Nov. 30, 2021

B.C. floods are wake-up call to adapt infrastructure to meet realities of climate change: UCalgary professor

Julie Drolet, co-chair of Social Work and Disaster Network, calls for all levels of government to adopt resiliency model of disaster management
Pick-up truck half submerged in flood water
keeperofthezoo/Deposit Photos

The lesson to be taken from the catastrophic flooding in British Columba is that existing infrastructure needs to be adapted to withstand the realities of climate change post-haste, says Dr. Julie Drolet, PhD.

Julie Drolet

Julie Drolet

Courtesy Julie Drolet

“I think this is really a wake-up call,” says Drolet, a professor in the Faculty of Social Work and co-chair of the recently launched Social Work and Disaster (SWAD) Network. “We need to make these investments so that we can mitigate these kinds of disasters in the future.”

As our own relatively recent history attests, and with many Alberta communities built on flood plains, Drolet says this province ought to take heed of the events in the Fraser Valley.

We need to think about flood mitigation. Often people who are looking to invest in homes or in neighbourhoods don't have information about the history of what's taken place in these sites.

“We really need to map out where these floodplains areas are and really think about what needs to happen at that local level, so that these kinds of incidences don't take place,” she says.

Drolet advocates for an approach that fosters resiliency, which in disaster management context denotes the ability of communities to absorb shock and to learn and adapt from previous disaster events.
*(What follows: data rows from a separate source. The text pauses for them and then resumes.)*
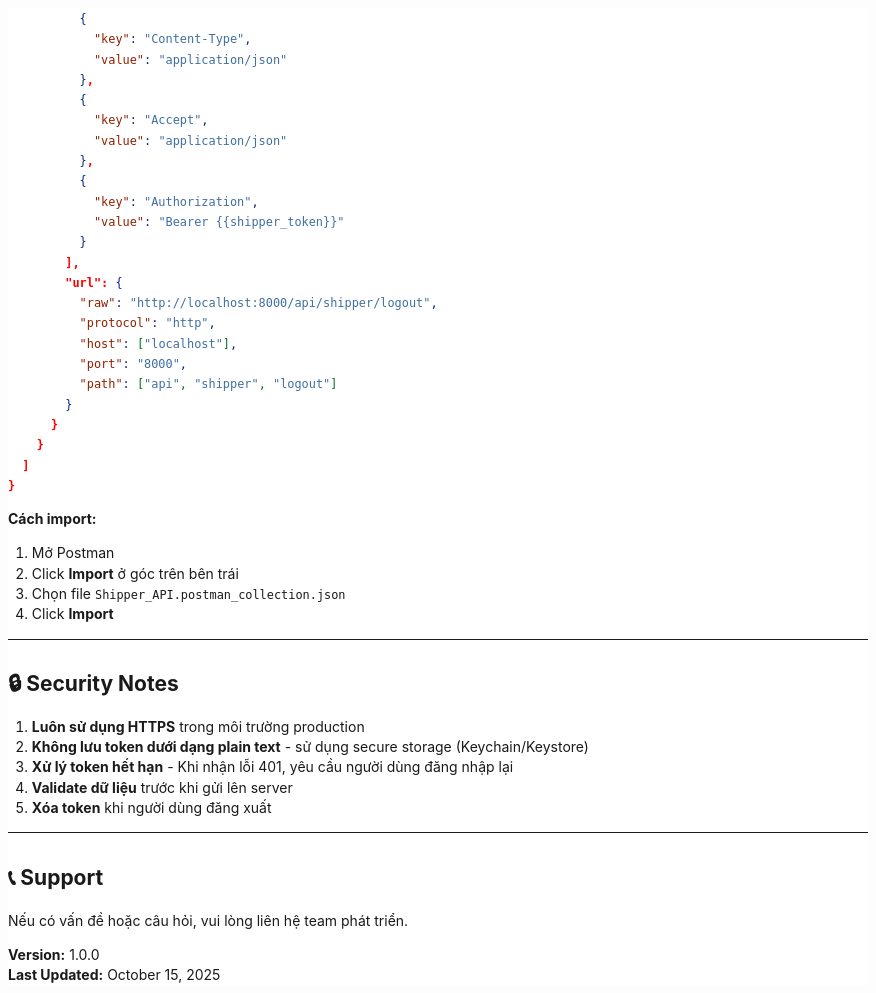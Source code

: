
 ```json
          {
            "key": "Content-Type",
            "value": "application/json"
          },
          {
            "key": "Accept",
            "value": "application/json"
          },
          {
            "key": "Authorization",
            "value": "Bearer {{shipper_token}}"
          }
        ],
        "url": {
          "raw": "http://localhost:8000/api/shipper/logout",
          "protocol": "http",
          "host": ["localhost"],
          "port": "8000",
          "path": ["api", "shipper", "logout"]
        }
      }
    }
  ]
}
```

**Cách import:**
1. Mở Postman
2. Click **Import** ở góc trên bên trái
3. Chọn file `Shipper_API.postman_collection.json`
4. Click **Import**

---

## 🔒 Security Notes

1. **Luôn sử dụng HTTPS** trong môi trường production
2. **Không lưu token dưới dạng plain text** - sử dụng secure storage (Keychain/Keystore)
3. **Xử lý token hết hạn** - Khi nhận lỗi 401, yêu cầu người dùng đăng nhập lại
4. **Validate dữ liệu** trước khi gửi lên server
5. **Xóa token** khi người dùng đăng xuất

---

## 📞 Support

Nếu có vấn đề hoặc câu hỏi, vui lòng liên hệ team phát triển.

**Version:** 1.0.0  
**Last Updated:** October 15, 2025
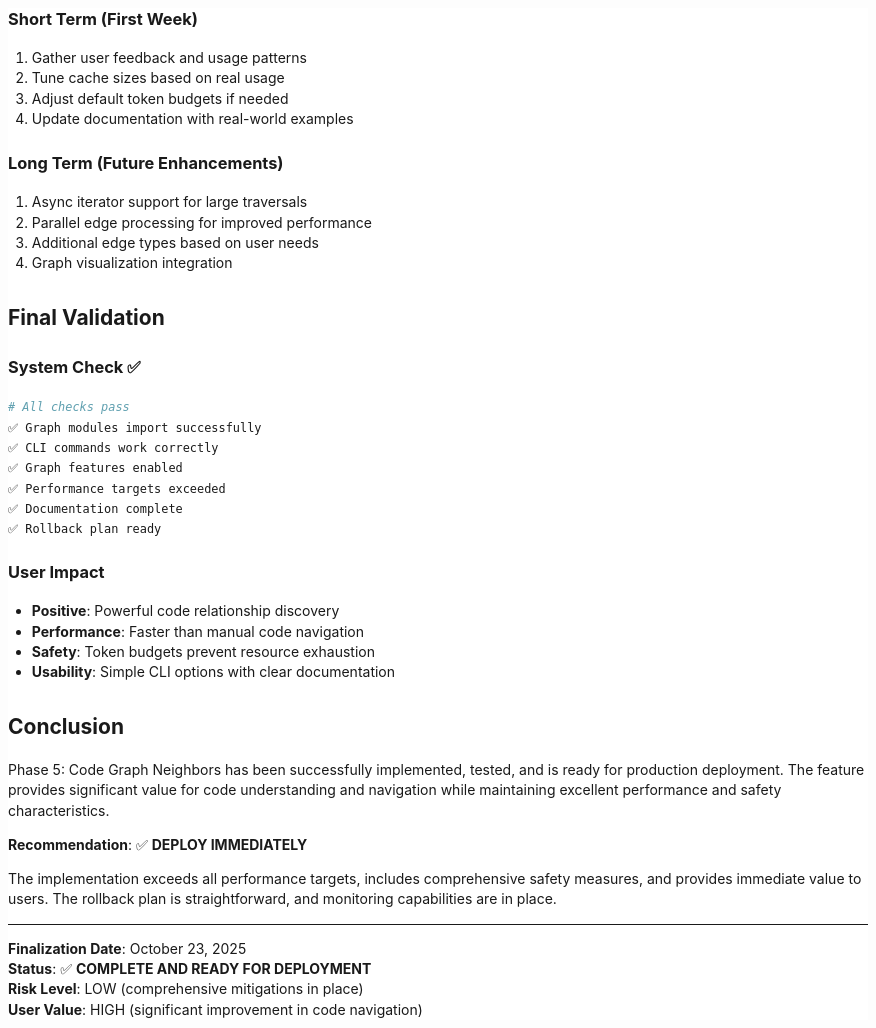 ### Short Term (First Week)
1. Gather user feedback and usage patterns
2. Tune cache sizes based on real usage
3. Adjust default token budgets if needed
4. Update documentation with real-world examples

### Long Term (Future Enhancements)
1. Async iterator support for large traversals
2. Parallel edge processing for improved performance
3. Additional edge types based on user needs
4. Graph visualization integration

## Final Validation

### System Check ✅
```bash
# All checks pass
✅ Graph modules import successfully
✅ CLI commands work correctly  
✅ Graph features enabled
✅ Performance targets exceeded
✅ Documentation complete
✅ Rollback plan ready
```

### User Impact
- **Positive**: Powerful code relationship discovery
- **Performance**: Faster than manual code navigation
- **Safety**: Token budgets prevent resource exhaustion
- **Usability**: Simple CLI options with clear documentation

## Conclusion

Phase 5: Code Graph Neighbors has been successfully implemented, tested, and is ready for production deployment. The feature provides significant value for code understanding and navigation while maintaining excellent performance and safety characteristics.

**Recommendation**: ✅ **DEPLOY IMMEDIATELY**

The implementation exceeds all performance targets, includes comprehensive safety measures, and provides immediate value to users. The rollback plan is straightforward, and monitoring capabilities are in place.

---

**Finalization Date**: October 23, 2025  
**Status**: ✅ **COMPLETE AND READY FOR DEPLOYMENT**  
**Risk Level**: LOW (comprehensive mitigations in place)  
**User Value**: HIGH (significant improvement in code navigation)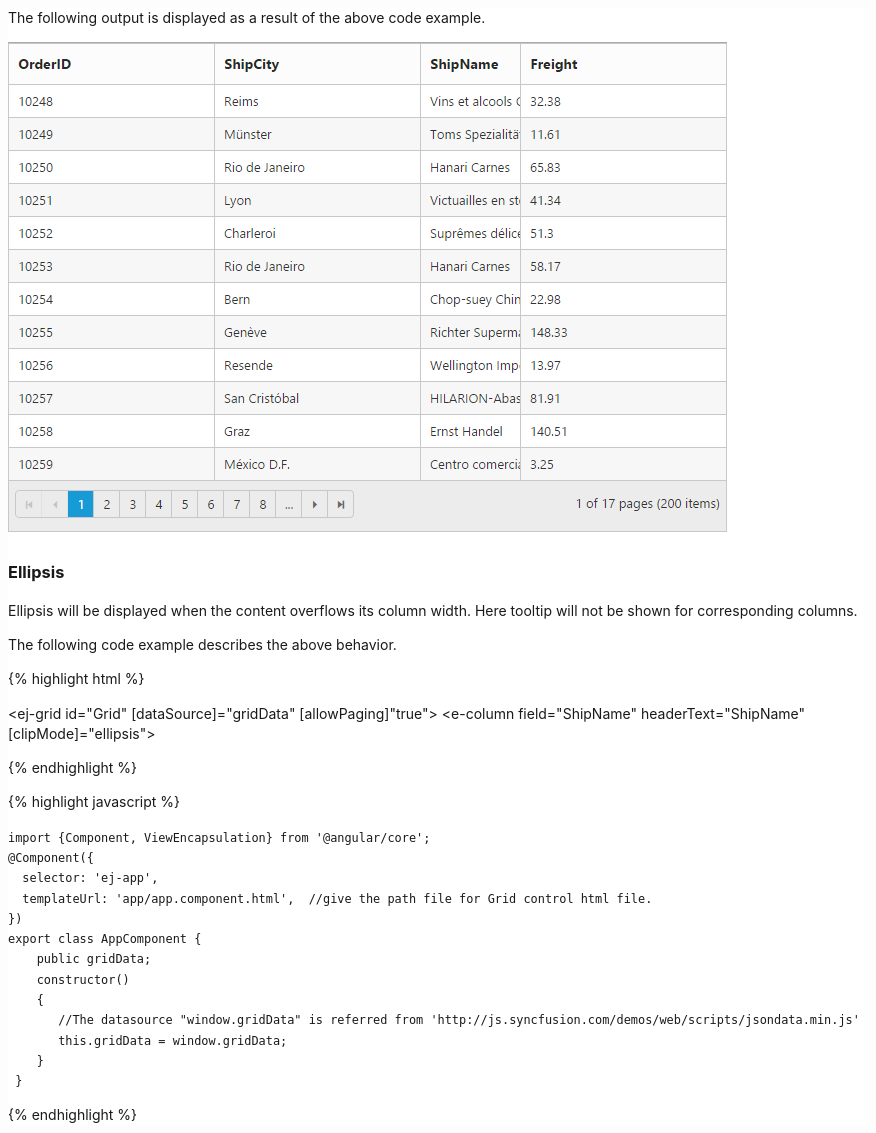 The following output is displayed as a result of the above code example.

![](Cell_images/cell_img6.png)
 
### Ellipsis

Ellipsis will be displayed when the content overflows its column width. Here tooltip will not be shown for corresponding columns.

The following code example describes the above behavior.

{% highlight html %}

 <ej-grid id="Grid" [dataSource]="gridData" [allowPaging]"true">
    <e-columns>
         <e-column field="OrderID"  headerText="OrderID"></e-column>
		 <e-column field="ShipCity"  headerText="ShipCity"></e-column>
         <e-column field="ShipName" headerText="ShipName" [clipMode]="ellipsis"></e-column>
         <e-column field="Freight" headerText="Freight"></e-column>
     </e-columns>
 </ej-grid>

{% endhighlight %}


{% highlight javascript %}

    import {Component, ViewEncapsulation} from '@angular/core';
    @Component({
      selector: 'ej-app',
      templateUrl: 'app/app.component.html',  //give the path file for Grid control html file.
    })
    export class AppComponent {
        public gridData;
		constructor()
        {
           //The datasource "window.gridData" is referred from 'http://js.syncfusion.com/demos/web/scripts/jsondata.min.js'
           this.gridData = window.gridData;
		}
     }

{% endhighlight %}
She says we should be looking to models such as the Sendai Framework for Disaster Risk Management, which was adopted by the Third UN World Conference on Disaster Risk Reduction in 2015. The plan presents seven goals and four action priorities, including "investing in disaster risk reduction for resilience." 

Disaster preparedness investment needed

Disaster events are traumatic and challenging for individuals, families and communities, and there is a need to invest in disaster preparedness.

“I think it is important that we realize that the impact of disaster events is something that we need to plan for in the long term — thinking about the stresses and the hardships, how to promote individual and community well-being, and what it's going to mean to build back with better resilience,” she says. “We still have a long way to go when it comes to this in Western Canada.”

As for the crisis at hand, with recovery efforts in B.C. complicated by yet more rain and the threat of further flooding, Drolet says relief workers and private citizens alike are sure to be “up to their eyeballs” in dealing with that aftermath, and that Alberta social workers could be called upon to assist with psychosocial supports.

When asked if she would like to see a national version of the Social Work and Disaster Network developed, Drolet says that already seems to be happening with both out-of-province and international members signing on to SWAD.

“We're looking to continue to build our capacity in the social work profession to respond, provide supports, build connections and share experiences.,” she says. “We’re taking initiatives now in anticipation that a year from now, as recovery is ongoing, that there will be requests from communities asking for this kind of support.”